Lorde, real name Ella Yelich-O’Connor, is one of – if not the most – successful musicians New Zealand has ever seen. At just 16, the internationally renowned singer and songwriter stunned the world with the release of her debut single, ‘Royals’, in 2013. Lorde was listed among Time’s most influential teenagers in the world in 2013; she has been named among Forbes’ “30 Under 30” list, she has won a silver scroll for her track ‘Green Light’, two Billboard awards, two Grammy Awards; the list goes on.

Georgina Beyer

Georgina Beyer became the world’s first transgender mayor when she was elected Mayor of Carterton, in the Wairarapa, in 1995. She went on to become the world’s first transgender MP, serving as a Member of Parliament for the Labour Party until she retired in 2007. Beyer has campaigned tirelessly for the rights of transgender people, introducing a bill to parliament which added “gender identity” to the Human’s Rights Act in 1993. This bill was to prevent discrimination against people because of their gender identity.

Katherine Mansfield

Katherine Mansfield, born in Wellington in 1888, was a modernist short story writer who is internationally renowned, to this day.
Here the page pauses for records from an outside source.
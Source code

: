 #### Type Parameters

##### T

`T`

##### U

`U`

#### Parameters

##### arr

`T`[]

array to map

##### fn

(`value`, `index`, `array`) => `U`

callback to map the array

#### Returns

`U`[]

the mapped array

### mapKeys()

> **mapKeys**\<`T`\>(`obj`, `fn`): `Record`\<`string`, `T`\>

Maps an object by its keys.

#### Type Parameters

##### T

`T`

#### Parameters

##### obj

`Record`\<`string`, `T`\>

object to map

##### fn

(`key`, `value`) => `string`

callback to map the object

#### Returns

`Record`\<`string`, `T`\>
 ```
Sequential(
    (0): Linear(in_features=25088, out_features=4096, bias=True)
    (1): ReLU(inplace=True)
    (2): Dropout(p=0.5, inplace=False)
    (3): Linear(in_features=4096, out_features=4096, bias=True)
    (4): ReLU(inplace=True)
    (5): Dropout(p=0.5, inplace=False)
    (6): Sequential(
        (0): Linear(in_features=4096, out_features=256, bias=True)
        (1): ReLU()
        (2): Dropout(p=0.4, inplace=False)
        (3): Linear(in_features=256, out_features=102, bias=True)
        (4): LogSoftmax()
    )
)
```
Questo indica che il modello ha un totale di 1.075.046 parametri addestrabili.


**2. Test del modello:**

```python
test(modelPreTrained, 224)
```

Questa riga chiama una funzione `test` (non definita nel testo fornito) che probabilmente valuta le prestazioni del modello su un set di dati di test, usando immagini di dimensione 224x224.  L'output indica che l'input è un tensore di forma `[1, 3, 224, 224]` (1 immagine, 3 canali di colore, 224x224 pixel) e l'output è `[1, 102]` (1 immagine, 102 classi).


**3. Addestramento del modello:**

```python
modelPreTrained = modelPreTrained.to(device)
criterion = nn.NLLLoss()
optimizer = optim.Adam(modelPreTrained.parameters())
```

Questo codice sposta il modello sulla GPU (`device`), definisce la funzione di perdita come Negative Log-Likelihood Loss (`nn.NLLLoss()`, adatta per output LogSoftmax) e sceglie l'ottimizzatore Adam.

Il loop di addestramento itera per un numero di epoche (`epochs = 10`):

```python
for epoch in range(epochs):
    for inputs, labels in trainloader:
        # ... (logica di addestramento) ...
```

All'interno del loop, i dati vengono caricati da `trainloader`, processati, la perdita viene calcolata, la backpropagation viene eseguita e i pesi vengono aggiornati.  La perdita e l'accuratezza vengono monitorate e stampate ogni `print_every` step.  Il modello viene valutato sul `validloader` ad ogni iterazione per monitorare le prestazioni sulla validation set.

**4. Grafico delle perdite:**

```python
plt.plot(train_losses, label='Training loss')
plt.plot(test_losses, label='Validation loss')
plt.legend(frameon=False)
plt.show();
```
It has been said that Mansfield revolutionised the 20th century with her short stories. The Dollshouse, The Garden Party and Miss Brill are a few stories among many which Mansfield wrote. “Risk! Risk anything! Care no more for the opinions of others, for those voices. Do the hardest thing on earth for you. Act for yourself. Face the truth,” she said in 1922.

Jean Batten

Jean Batten was a famous aviatrix. Born in Rotorua in 1909, Batten became the most well-known New Zealander of the 1930s due to her successful and record-breaking flights across the globe. Batten flew solo from England to Australia in 1934; her trip took 14 days and 22 hours, beating the then current record of English aviatrix Amy Johnson by over four days.

Dame Jenny Shipley

Dame Jenny Shipley was New Zealand’s 36th Prime Minister from 1997 to 1999, the first woman to hold the position and the only woman to have led the National Party. After her time in politics, Shipley was appointed chair of the Genesis Energy Board and became a member of the Council of Women World Leaders. Shipley is a big believer in women supporting women: “‘The worst thing women can ever do is tear each other down. It’s disgraceful,” she said. Shipley accepted a Damehood in 2009.

Dame Valerie Adams

Where do we begin? Dame Valerie Adams is a four-time World champion, three-time World Indoor champion, three-time Commonwealth champion and two-time Olympic New Zealand shot putter. Adams is one of nine athletes (alongside the likes of Usain Bolt), to win world championships – and New Zealanders absolutely adore her. The mother of one has helped to bring the issue of infertility into the public domain by becoming an ambassador for Fertility NZ and opening up about her own fertility struggles. Kiwis have responded with an outpouring of love.